Ronald Blythe exhorts members of the congregation to sing

JUNE, and Pentecost. I scythe some of the orchard growth to give the Rambling Rector roses a bit of light and freedom. Tied to greengage trees, they have grown apace. Nesting robins fly around in distress; so I give up. I am invasive. In church, the Flower Festival takes over - plus, of course, Songs of Praise. The new priest, John, has a good voice; so has everyone, at this moment. "Sing out!" I say, encouragingly.

Every year, it is strangely affecting, this ancient building bursting with hymns, the high sills filled with blooms, the scent, the tower clock going tick-tock in the spare silences, the trapped bee or butterfly, the all-too-soon blessing. For, having got into our stride, we should have sung till midnight.

They asked St Augustine,"What is a hymn?" "A hymn", he replied, "is the praise of God by singing. A hymn is a song embodying the praise of God. If there be only praise, but not praise of God, it is not a hymn. If there be praise, but not sung, it is not a hymn. For it to be a hymn, it is needful, therefore, for it to have three things - praise, praise of God, and these sung."

The hymn-singing faces on the screen, when not over-rehearsed, are holy and absorbed. I sometimes think of the 18-year-old Thomas Hardy at evensong in his parish church.

On afternoons of drowsy calm
We stood in the panelled pew,
Singing one-voiced a Tate-and-Brady psalm
To the tune of "Cambridge New".

We watched the elms, we watched the rooks,
The clouds upon the breeze,
Between the whiles of glancing at our books,
And swaying like the trees.

So mindless were those outpourings! -
Though I am not aware
That I have gained by subtle thought on things
Since we stood psalming there.

The "swaying" is interesting. Hardy's continued churchgoing after he had renounced his faith worried his friends. The beat of the Anglican liturgy sets the timing of his great poems. And it still sets the timing of our days for many of us, faint as a heartbeat though it may be.

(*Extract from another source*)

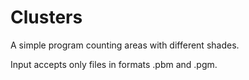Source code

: # Clusters
A simple program counting areas with different shades.

Input accepts only files in formats .pbm and .pgm.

A great or a not very good hymn will set us going, as it were.

When Charles Wesley was in Bristol, he was told about a little girl who dreamed that she had gone for a walk with Christ. "While we were walking, he said 'Sing!'"

"What shall I sing?"

"Sing praises unto the King of this place."

The summer windows are wide to the dawn chorus. I hear it at about five. Then it stops - like a hymn. Reaches its conclusion.